Trato ahora de imaginarme quién era aquel chico que había subido al barco. Quizás ni siquiera existía una conciencia del yo en la inmovilidad nerviosa de aquel saltamontes joven o grillo pequeño en la estrecha litera, como si le hubieran introducido de contrabando en el futuro, sin comerlo ni beberlo.
Se despertó de repente, al oír el ruido de pasajeros que corrían por el pasillo. De manera que volvió a vestirse y salió del camarote. Algo estaba sucediendo. Gritos de borracho que los oficiales del barco trataban de acallar llenaban el aire nocturno. En mitad de la cubierta B, unos marineros intentaban sujetar al práctico del puerto. Después de guiar meticulosamente al Oronsay hasta sacarlo a mar abierto (había muchas trayectorias que era preciso evitar debido a los invisibles restos de naufragios y a un antiguo rompeolas), el práctico se dedicó a beber más de la cuenta para celebrar su éxito.

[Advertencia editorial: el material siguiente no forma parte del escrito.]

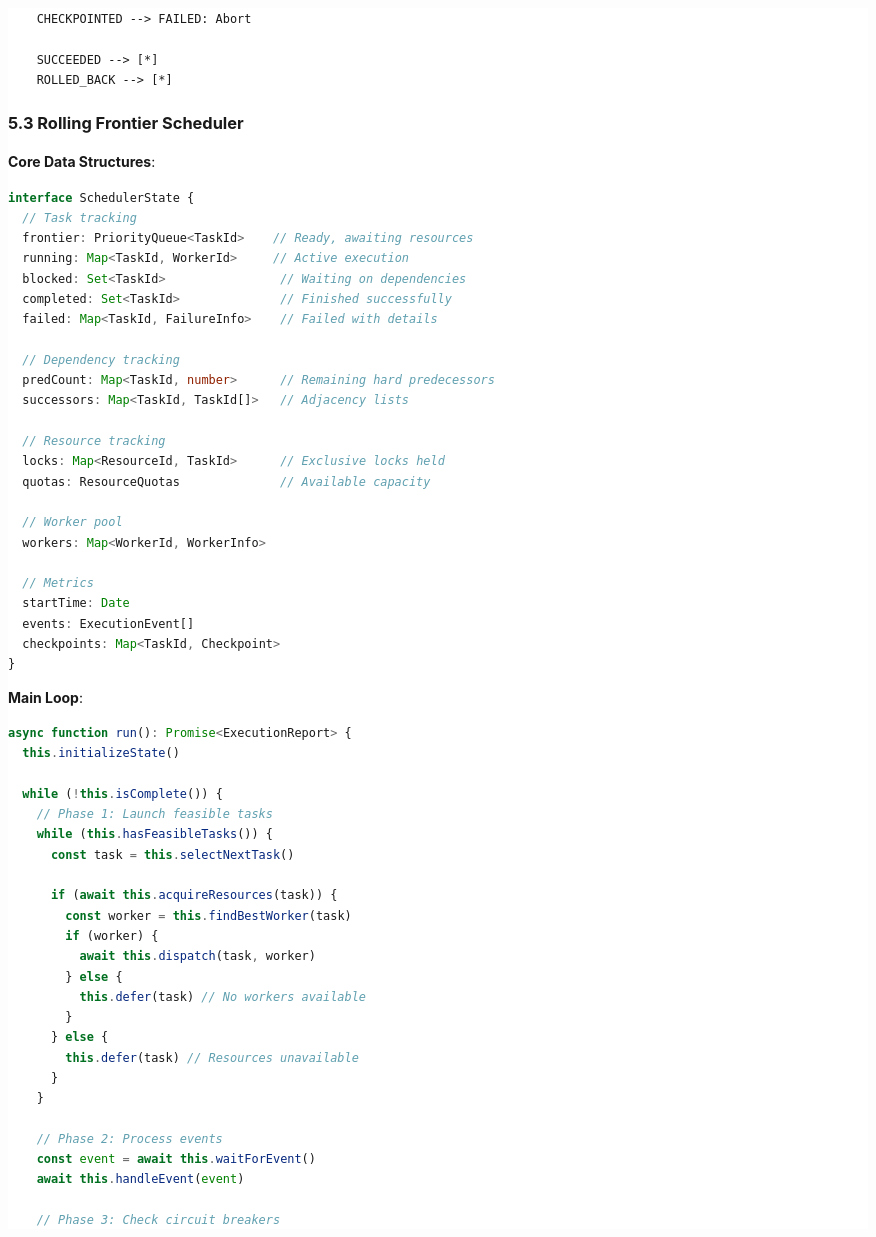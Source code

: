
 ```mermaid
    CHECKPOINTED --> FAILED: Abort
    
    SUCCEEDED --> [*]
    ROLLED_BACK --> [*]
```

### **5.3 Rolling Frontier Scheduler**

**Core Data Structures**:

```typescript
interface SchedulerState {
  // Task tracking
  frontier: PriorityQueue<TaskId>    // Ready, awaiting resources
  running: Map<TaskId, WorkerId>     // Active execution
  blocked: Set<TaskId>                // Waiting on dependencies
  completed: Set<TaskId>              // Finished successfully
  failed: Map<TaskId, FailureInfo>    // Failed with details
  
  // Dependency tracking
  predCount: Map<TaskId, number>      // Remaining hard predecessors
  successors: Map<TaskId, TaskId[]>   // Adjacency lists
  
  // Resource tracking
  locks: Map<ResourceId, TaskId>      // Exclusive locks held
  quotas: ResourceQuotas              // Available capacity
  
  // Worker pool
  workers: Map<WorkerId, WorkerInfo>
  
  // Metrics
  startTime: Date
  events: ExecutionEvent[]
  checkpoints: Map<TaskId, Checkpoint>
}
```

**Main Loop**:

```typescript
async function run(): Promise<ExecutionReport> {
  this.initializeState()
  
  while (!this.isComplete()) {
    // Phase 1: Launch feasible tasks
    while (this.hasFeasibleTasks()) {
      const task = this.selectNextTask()
      
      if (await this.acquireResources(task)) {
        const worker = this.findBestWorker(task)
        if (worker) {
          await this.dispatch(task, worker)
        } else {
          this.defer(task) // No workers available
        }
      } else {
        this.defer(task) // Resources unavailable
      }
    }
    
    // Phase 2: Process events
    const event = await this.waitForEvent()
    await this.handleEvent(event)
    
    // Phase 3: Check circuit breakers
```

Ahora, al parecer, no se quería marchar. Todavía no. Quedarse, quizás, una o dos horas más a bordo. Pero el Oronsay estaba deseoso de hacerse a la mar a medianoche y el piloto del remolcador esperaba junto al costado del buque. La tripulación había estado forcejeando con el práctico para obligarlo a bajar por la escala de cuerda, pero como se corría el peligro de que se cayera y se matase, lo estaban capturando con una red estilo pez, y de esa manera terminaron por bajarlo sano y salvo hasta el remolcador. No pareció que aquel sistema lo avergonzara lo más mínimo, aunque el episodio molestó mucho a los oficiales de la Orient Line, que estaban en el puente de mando, todos uniformados de blanco, absolutamente furiosos. Los pasajeros vitorearon al remolcador cuando se separó del transatlántico. Luego se oyó el sonido del motor de dos tiempos y los monótonos cánticos del práctico mientras su barquito desaparecía en la noche.
Partida
¿Qué hubo en mi vida antes de aquel barco? ¿Una piragua en un viaje fluvial? ¿Una motora en el puerto de Trincomalee? Siempre aparecían pesqueros en nuestro horizonte. Pero nunca me hubiera imaginado la magnificencia de aquel castillo flotante que se disponía a cruzar el mar. Mis trayectos más largos habían sido viajes en automóvil a Nuwara Eliya y a Horton Plains, o hasta Jaffna en el tren que tomábamos a las siete de la mañana y del que nos apeábamos a última hora de la tarde. Hacíamos el viaje con nuestros sándwiches de huevo, algunos thalagulies, una baraja y una novela de aventuras.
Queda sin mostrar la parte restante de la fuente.